##### Entries provided
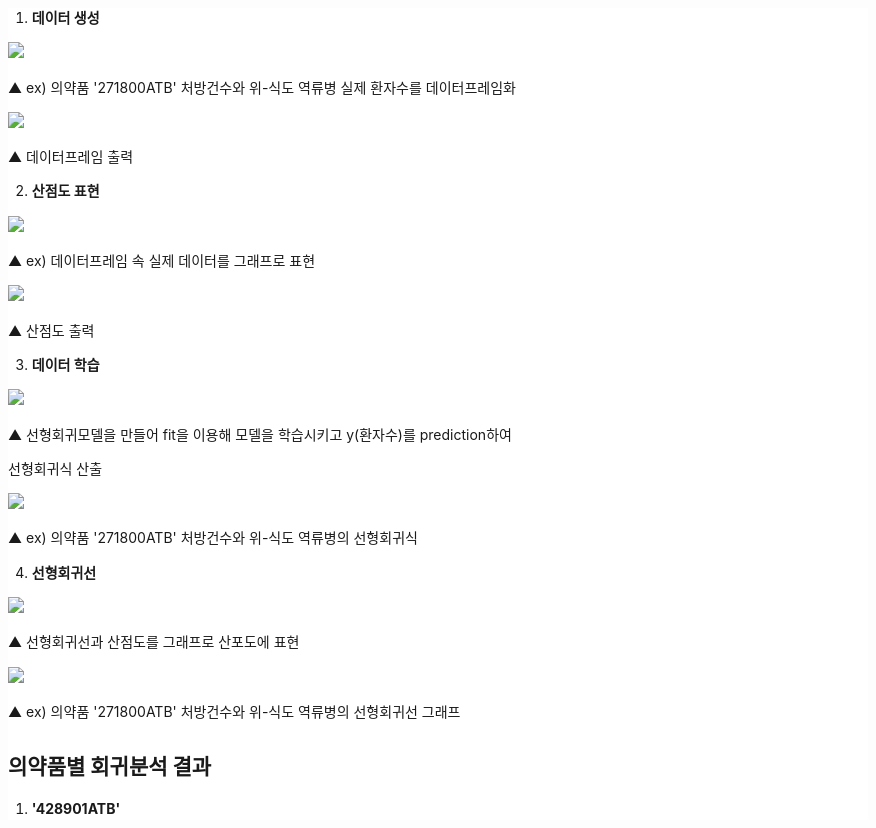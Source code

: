     

1.  **데이터 생성**
    

![](https://lh4.googleusercontent.com/a6qs2WMoq2JcQ38IQ-3VWIyrWBnZ66-I2_I0uccHm0XDzlbLD3RE1syhOK17rubzHUnh07H8ydcKetWGaTMXHRsUyWM9WZtv6OE4c4pzus-U5EFl1sykrkHwZFIaeawcBR4zHSeo)

▲ ex) 의약품 '271800ATB' 처방건수와 위-식도 역류병 실제 환자수를 데이터프레임화

  

![](https://lh5.googleusercontent.com/ht610aCwS26X7hhsDsxxUzLAoz-UON9Cu8Clggq5R69tHeizw9waVbu-KCKJg967QIpjmKe8s9n0JKQbwBygx3a594o-giDPzAcZ9kd5HRTihgkfl8_7TKIIMEMiyAQwOqvlNhEO)

▲ 데이터프레임 출력

  

2.  **산점도 표현**
    

![](https://lh6.googleusercontent.com/xiUvjgj2RUbp7QebEzwBZ0-ehCyXqoGbtXDVC-EE7yS2xAX9nvOovmJn1z3L0beo22pHADHgxP0DKf5_Sx5DaAWR01WLD6sjerKgxsHUv416iGUXJe3VHJ6jgDeC6GIc4KfLMlfe)

▲ ex) 데이터프레임 속 실제 데이터를 그래프로 표현

  

![](https://lh5.googleusercontent.com/hUtiuwhcWj8Mid6qB4opH9IFGftVFKQDFS4Ta6d19acHL0Ub7ASjU_A6-5nll__Jr0m6sQDHM3mqbXDG-98IPDPk-LvPrQ4OP-m1dc1baELnITuWZRFTMPpDG7gISJ6r4gaNurAE)

▲ 산점도 출력

  

3.  **데이터 학습**
    

![](https://lh6.googleusercontent.com/IVAGtxIdwbgkAPiBezw1VfI0bfk8MbIwcTc5aeo1RefAWsKS_J0r4lgiz1K7QmklRrmeE6AExl6AYmTGzqpbBi4wWIws5EMVamV-dd8MhKWjdyE7gaVq7Ur_mZfWOLti5M1I2fU4)

▲ 선형회귀모델을 만들어 fit을 이용해 모델을 학습시키고 y(환자수)를 prediction하여

선형회귀식 산출

![](https://lh4.googleusercontent.com/bfL2JBxfUVcCZcjTAFV7i-YNQ0w-XgkNs2Yajk2Q17jOpfvKpztIrvOQ32pdbIrOmByw18KHwnVnv_lo4Ech_BHve7Nkntrruda35_fSEc4NN4A8FSKtztTj4H7aGNAz0h2ZSjR9)

▲ ex) 의약품 '271800ATB' 처방건수와 위-식도 역류병의 선형회귀식

  

4.  **선형회귀선**
    

![](https://lh6.googleusercontent.com/oWpxSD4PMY9k6GCcoiIhh7OkbEy4abVP6LRNNNfSnrVrnxX-pXdBZ863lL2YsX2pfJv9A9MW_qShmgHbt_TiLSEzNqiGj6TSRJTkTa2ReB7OJC7dcm3mjf7fbDUQ-s5F9p88eYRM)

▲ 선형회귀선과 산점도를 그래프로 산포도에 표현

![](https://lh5.googleusercontent.com/D1DF8j54Kcg8xPK0g-s9JqJatRkUt_Kb8bih3pUV8TQXYOBPGffTrDf_h3gYyl-WfkTB0JhBQ_LHau7AEh-_r7TxqyNGAIYTj71EMDaU3-MAcE0HL9FJtn_teVR5weG-H6KEJEH5)

▲ ex) 의약품 '271800ATB' 처방건수와 위-식도 역류병의 선형회귀선 그래프

## **의약품별 회귀분석 결과**


1.  **'428901ATB'**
##########
* **Assignment**
Report, as a bare number, how many lines above contain the string "선형회귀식".

* **Problem solution**
2